O programa de assistência aos pobres, miseráveis e desvalidos do Brasil voltou a ser chamado de Bolsa Família. Discutido e analisado, suscita alguns senões para alguns. Os senões que acabamos de grafar representam, para mim, a certeza que ninguém é contra um programa que procura prover àqueles desvalidos um mínimo para a sua sobrevivência.
Não é coisa nova no Brasil. Poderíamos alegar a conhecida e citada Petição de Miséria bem lá pra trás. Ainda no final do século passado, Antônio Carlos Magalhães já falava em um programa de auxílio para os pobres. Para não citarmos a distribuição de trigo para os pobres de Roma. Carece assisti-los. Mesmo que seja com o objetivo de sobrevivência. Maria Antonieta e Luís XVI fizeram ouvidos moucos e perderam a cabeça inteira.

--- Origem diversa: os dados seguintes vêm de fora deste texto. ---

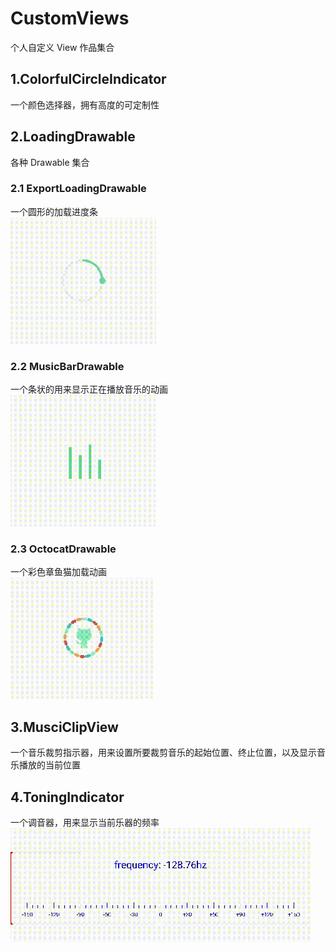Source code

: # CustomViews
个人自定义 View 作品集合
## 1.ColorfulCircleIndicator
一个颜色选择器，拥有高度的可定制性
## 2.LoadingDrawable
各种 Drawable 集合
### 2.1 ExportLoadingDrawable
一个圆形的加载进度条  
![](/gif/ExportLoading.gif) 
### 2.2 MusicBarDrawable
一个条状的用来显示正在播放音乐的动画  
![](/gif/MusicBar.gif) 
### 2.3 OctocatDrawable
一个彩色章鱼猫加载动画  
![](/gif/Otocat.gif) 
## 3.MusciClipView
一个音乐裁剪指示器，用来设置所要裁剪音乐的起始位置、终止位置，以及显示音乐播放的当前位置
## 4.ToningIndicator
一个调音器，用来显示当前乐器的频率  
![](/gif/ToningIndicator.gif) 
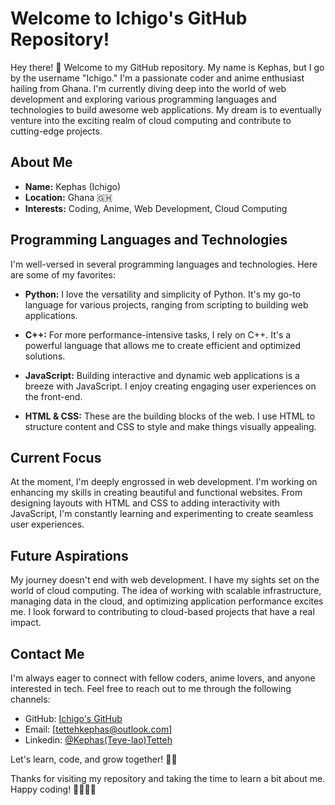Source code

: # Welcome to Ichigo's GitHub Repository!

Hey there! 👋 Welcome to my GitHub repository. My name is Kephas, but I go by the username "Ichigo." I'm a passionate coder and anime enthusiast hailing from Ghana. 
I'm currently diving deep into the world of web development and exploring various programming languages and technologies to build awesome web applications. 
My dream is to eventually venture into the exciting realm of cloud computing and contribute to cutting-edge projects.

## About Me

- **Name:** Kephas (Ichigo)
- **Location:** Ghana 🇬🇭
- **Interests:** Coding, Anime, Web Development, Cloud Computing

## Programming Languages and Technologies

I'm well-versed in several programming languages and technologies. Here are some of my favorites:

- **Python:** I love the versatility and simplicity of Python. It's my go-to language for various projects, ranging from scripting to building web applications.

- **C++:** For more performance-intensive tasks, I rely on C++. It's a powerful language that allows me to create efficient and optimized solutions.

- **JavaScript:** Building interactive and dynamic web applications is a breeze with JavaScript. I enjoy creating engaging user experiences on the front-end.

- **HTML & CSS:** These are the building blocks of the web. I use HTML to structure content and CSS to style and make things visually appealing.

## Current Focus

At the moment, I'm deeply engrossed in web development. I'm working on enhancing my skills in creating beautiful and functional websites. 
From designing layouts with HTML and CSS to adding interactivity with JavaScript, I'm constantly learning and experimenting to create seamless user experiences.

## Future Aspirations

My journey doesn't end with web development. I have my sights set on the world of cloud computing. 
The idea of working with scalable infrastructure, managing data in the cloud, and optimizing application performance excites me. 
I look forward to contributing to cloud-based projects that have a real impact.

## Contact Me

I'm always eager to connect with fellow coders, anime lovers, and anyone interested in tech. Feel free to reach out to me through the following channels:

- GitHub: [Ichigo's GitHub](https://github.com/ichigo-k)
- Email: [tettehkephas@outlook.com]
- Linkedin: [@Kephas(Teye-lao)Tetteh](https://www.linkedin.com/in/kephas-tetteh-617631267/)

Let's learn, code, and grow together! 🚀🌟

Thanks for visiting my repository and taking the time to learn a bit about me. Happy coding! 👩‍💻👨‍💻
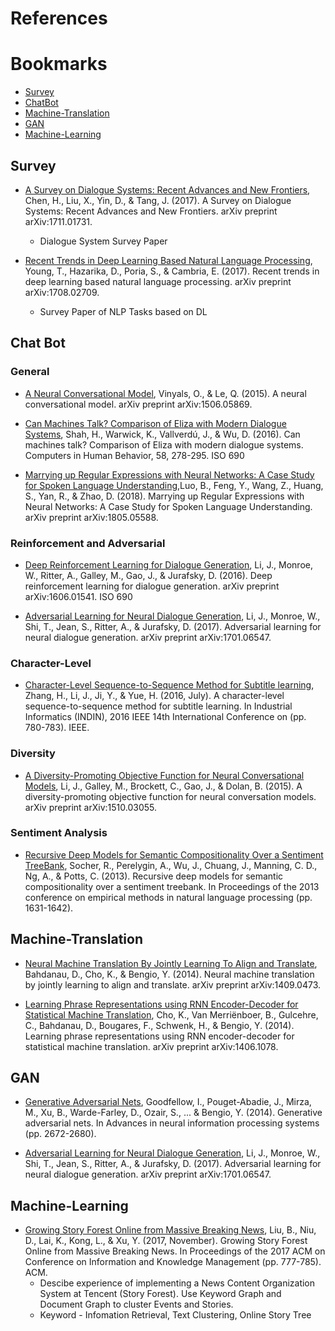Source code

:# References

# Bookmarks
   * [Survey](#survey)
   * [ChatBot](#chat-bot)
   * [Machine-Translation](#machine-translation)
   * [GAN](#gan)
   * [Machine-Learning](#machine-learing)

## Survey
* [A Survey on Dialogue Systems: Recent Advances and New Frontiers](https://arxiv.org/abs/1711.01731), 
Chen, H., Liu, X., Yin, D., & Tang, J. (2017). A Survey on Dialogue Systems: Recent Advances and New Frontiers. arXiv preprint arXiv:1711.01731.
  * Dialogue System Survey Paper

* [Recent Trends in Deep Learning Based Natural Language Processing](https://arxiv.org/abs/1708.02709), Young, T., Hazarika, D., Poria, S., & Cambria, E. (2017). Recent trends in deep learning based natural language processing. arXiv preprint arXiv:1708.02709.
  * Survey Paper of NLP Tasks based on DL

## Chat Bot
### General
* [A Neural Conversational Model](https://arxiv.org/abs/1506.05869), Vinyals, O., & Le, Q. (2015). A neural conversational model. arXiv preprint arXiv:1506.05869.

* [Can Machines Talk? Comparison of Eliza with Modern Dialogue Systems](https://www.sciencedirect.com/science/article/pii/S0747563216300048), Shah, H., Warwick, K., Vallverdú, J., & Wu, D. (2016). Can machines talk? Comparison of Eliza with modern dialogue systems. Computers in Human Behavior, 58, 278-295.
ISO 690

* [Marrying up Regular Expressions with Neural Networks: A Case Study for Spoken Language Understanding](https://arxiv.org/abs/1805.05588),Luo, B., Feng, Y., Wang, Z., Huang, S., Yan, R., & Zhao, D. (2018). Marrying up Regular Expressions with Neural Networks: A Case Study for Spoken Language Understanding. arXiv preprint arXiv:1805.05588.	

### Reinforcement and Adversarial
* [Deep Reinforcement Learning for Dialogue Generation](https://arxiv.org/abs/1606.01541), Li, J., Monroe, W., Ritter, A., Galley, M., Gao, J., & Jurafsky, D. (2016). Deep reinforcement learning for dialogue generation. arXiv preprint arXiv:1606.01541.
ISO 690	

* [Adversarial Learning for Neural Dialogue Generation](https://arxiv.org/abs/1701.06547), Li, J., Monroe, W., Shi, T., Jean, S., Ritter, A., & Jurafsky, D. (2017). Adversarial learning for neural dialogue generation. arXiv preprint arXiv:1701.06547.

### Character-Level
* [Character-Level Sequence-to-Sequence Method for Subtitle learning](http://ieeexplore.ieee.org/abstract/document/7819265/), Zhang, H., Li, J., Ji, Y., & Yue, H. (2016, July). A character-level sequence-to-sequence method for subtitle learning. In Industrial Informatics (INDIN), 2016 IEEE 14th International Conference on (pp. 780-783). IEEE.

### Diversity
* [A Diversity-Promoting Objective Function for Neural Conversational Models](https://arxiv.org/abs/1510.03055), Li, J., Galley, M., Brockett, C., Gao, J., & Dolan, B. (2015). A diversity-promoting objective function for neural conversation models. arXiv preprint arXiv:1510.03055.


### Sentiment Analysis
* [Recursive Deep Models for Semantic Compositionality Over a Sentiment TreeBank](http://www.aclweb.org/anthology/D13-1170), Socher, R., Perelygin, A., Wu, J., Chuang, J., Manning, C. D., Ng, A., & Potts, C. (2013). Recursive deep models for semantic compositionality over a sentiment treebank. In Proceedings of the 2013 conference on empirical methods in natural language processing (pp. 1631-1642).


## Machine-Translation
* [Neural Machine Translation By Jointly Learning To Align and Translate](https://arxiv.org/abs/1409.0473), Bahdanau, D., Cho, K., & Bengio, Y. (2014). Neural machine translation by jointly learning to align and translate. arXiv preprint arXiv:1409.0473.

* [Learning Phrase Representations using RNN Encoder-Decoder for Statistical Machine Translation](https://arxiv.org/abs/1406.1078), Cho, K., Van Merriënboer, B., Gulcehre, C., Bahdanau, D., Bougares, F., Schwenk, H., & Bengio, Y. (2014). Learning phrase representations using RNN encoder-decoder for statistical machine translation. arXiv preprint arXiv:1406.1078.

## GAN
* [Generative Adversarial Nets](http://papers.nips.cc/paper/5423-generative-adversarial-nets), Goodfellow, I., Pouget-Abadie, J., Mirza, M., Xu, B., Warde-Farley, D., Ozair, S., ... & Bengio, Y. (2014). Generative adversarial nets. In Advances in neural information processing systems (pp. 2672-2680).

* [Adversarial Learning for Neural Dialogue Generation](https://arxiv.org/abs/1701.06547), Li, J., Monroe, W., Shi, T., Jean, S., Ritter, A., & Jurafsky, D. (2017). Adversarial learning for neural dialogue generation. arXiv preprint arXiv:1701.06547.

## Machine-Learning
* [Growing Story Forest Online from Massive Breaking News](http://delivery.acm.org/10.1145/3140000/3132852/p777-liu.pdf?ip=203.253.21.124&id=3132852&acc=ACTIVE%20SERVICE&key=0EC22F8658578FE1%2EB348CB8067123FAC%2E4D4702B0C3E38B35%2E4D4702B0C3E38B35&__acm__=1530801056_34e2dee8095792cbdaf2f23ade5c2b31), Liu, B., Niu, D., Lai, K., Kong, L., & Xu, Y. (2017, November). Growing Story Forest Online from Massive Breaking News. In Proceedings of the 2017 ACM on Conference on Information and Knowledge Management (pp. 777-785). ACM.
  * Descibe experience of implementing a News Content Organization System at Tencent (Story Forest).
    Use Keyword Graph and Document Graph to cluster Events and Stories.
  * Keyword - Infomation Retrieval, Text Clustering, Online Story Tree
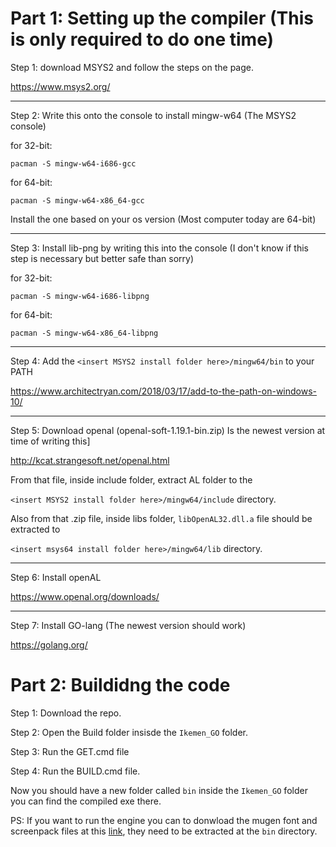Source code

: # Part 1: Setting up the compiler (This is only required to do one time)

Step 1: download MSYS2 and follow the steps on the page.

https://www.msys2.org/

--------------------------------------------------------------------------------------------------------------------------------------------

Step 2: Write this onto the console to install mingw-w64 (The MSYS2 console)

for 32-bit:

`pacman -S mingw-w64-i686-gcc`

for 64-bit:

`pacman -S mingw-w64-x86_64-gcc`

Install the one based on your os version (Most computer today are 64-bit)

--------------------------------------------------------------------------------------------------------------------------------------------

Step 3: Install lib-png by writing this into the console (I don't know if this step is necessary but better safe than sorry)

for 32-bit:

`pacman -S mingw-w64-i686-libpng`

for 64-bit:

`pacman -S mingw-w64-x86_64-libpng`

--------------------------------------------------------------------------------------------------------------------------------------------

Step 4: Add the `<insert MSYS2 install folder here>/mingw64/bin` to your PATH

https://www.architectryan.com/2018/03/17/add-to-the-path-on-windows-10/

--------------------------------------------------------------------------------------------------------------------------------------------

Step 5: Download openal (openal-soft-1.19.1-bin.zip) Is the newest version at time of writing this]

http://kcat.strangesoft.net/openal.html

From that file, inside include folder, extract AL folder to the

`<insert MSYS2 install folder here>/mingw64/include` directory.

Also from that .zip file, inside libs folder, `libOpenAL32.dll.a` file should be extracted to

`<insert msys64 install folder here>/mingw64/lib` directory.

--------------------------------------------------------------------------------------------------------------------------------------------

Step 6: Install openAL

https://www.openal.org/downloads/

--------------------------------------------------------------------------------------------------------------------------------------------

Step 7: Install GO-lang (The newest version should work)

https://golang.org/

# Part 2: Buildidng the code

Step 1: Download the repo.

Step 2: Open the Build folder insisde the `Ikemen_GO` folder.

Step 3: Run the GET.cmd file

Step 4: Run the BUILD.cmd file.

Now you should have a new folder called `bin` inside the `Ikemen_GO` folder you can find the compiled exe there.

PS: If you want to run the engine you can to donwload the mugen font and screenpack files at this [link](https://github.com/Windblade-GR01/Ikemen_GO-Elecbyte-Screenpack),
they need to be extracted at the `bin` directory.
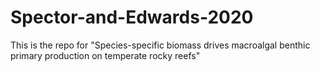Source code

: # Spector-and-Edwards-2020
This is the repo for "Species-specific biomass drives macroalgal benthic primary production on temperate rocky reefs"
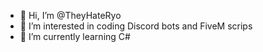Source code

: - 👋 Hi, I’m @TheyHateRyo
- 👀 I’m interested in coding Discord bots and FiveM scrips
- 🌱 I’m currently learning C#
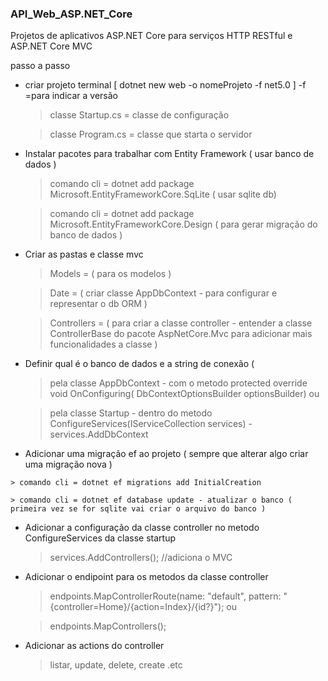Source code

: ### API_Web_ASP.NET_Core
Projetos de aplicativos ASP.NET Core para serviços HTTP RESTful e ASP.NET Core MVC

passo a passo

* criar projeto terminal [ dotnet new web -o nomeProjeto -f net5.0 ] -f =para indicar a versão
  >classe Startup.cs = classe de configuração
  
  >classe Program.cs = classe que starta o servidor
  
 * Instalar pacotes para trabalhar com Entity Framework ( usar banco de dados )
   > comando cli = dotnet add package Microsoft.EntityFrameworkCore.SqLite ( usar sqlite db)
   
   > comando cli = dotnet add package Microsoft.EntityFrameworkCore.Design ( para gerar migração do banco de dados )
   
 * Criar as pastas e classe mvc
   > Models = ( para os modelos )
   
   > Date = ( criar classe AppDbContext - para configurar e representar o db ORM )

   > Controllers = ( para criar a classe controller - entender a classe ControllerBase do pacote AspNetCore.Mvc para adicionar mais funcionalidades a classe ) 
   
 * Definir qual é o banco de dados e a string de conexão (
 
    > pela classe AppDbContext - com o metodo protected override void OnConfiguring( DbContextOptionsBuilder optionsBuilder) ou
    
    > pela classe Startup - dentro do metodo  ConfigureServices(IServiceCollection services) - services.AddDbContext<DataContext>
    
  *  Adicionar uma migração ef ao projeto ( sempre que alterar algo criar uma migração nova )
  
    > comando cli = dotnet ef migrations add InitialCreation
  
    > comando cli = dotnet ef database update - atualizar o banco ( primeira vez se for sqlite vai criar o arquivo do banco )
  
   * Adicionar a configuração da classe controller no metodo ConfigureServices da classe startup
  
       > services.AddControllers(); //adiciona o MVC
  
  * Adicionar o endipoint para os metodos da classe controller
  
      > endpoints.MapControllerRoute(name: "default", pattern: "{controller=Home}/{action=Index}/{id?}"); ou
  
      > endpoints.MapControllers();
            
  
  * Adicionar as actions do controller
  
    > listar, update, delete, create .etc
  
  
   

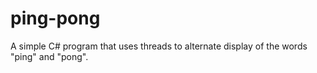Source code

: ping-pong
=========

A simple C# program that uses threads to alternate display of the words "ping" and "pong".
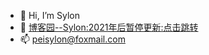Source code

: - 👋 Hi, I’m Sylon
- 🤡 [博客园--Sylon:2021年后暂停更新:点击跳转](https://sylon.cnblogs.com/)
- 📫 peisylon@foxmail.com





<!---
Sylon001/Sylon001 is a ✨ special ✨ repository because its `README.md` (this file) appears on your GitHub profile.
You can click the Preview link to take a look at your changes.
--->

Li um bocado em Salvador. E passo para o leitor – e isto não significa um dos senões a que já nos referimos – o final da crônica Natal de Severino de Jesus de Rubem Braga datada de 1958, há, portanto, sessenta e cinco anos. Ela está em Crônicas Escolhidas, uma coletânea do autor, seleção e prefácio de Gustavo Henrique Tuna:
“É impossível socorrer o menor abandonado, pois se assim se fizer, ele deixará de ser abandonado. E se não houver menores abandonados, várias senhoras beneficentes ficarão sem ter o que fazer. E vários senhores que falam na televisão sobre o problema dos menores abandonados não terão o que dizer. E esta minha crônica de Natal não terá nenhuma razão de ser.”
Muito menos a minha, se o Brasil, com todo o seu potencial, se desenvolver e todos tiverem as condições necessárias para o seu sustento, com dignidade e sem favores.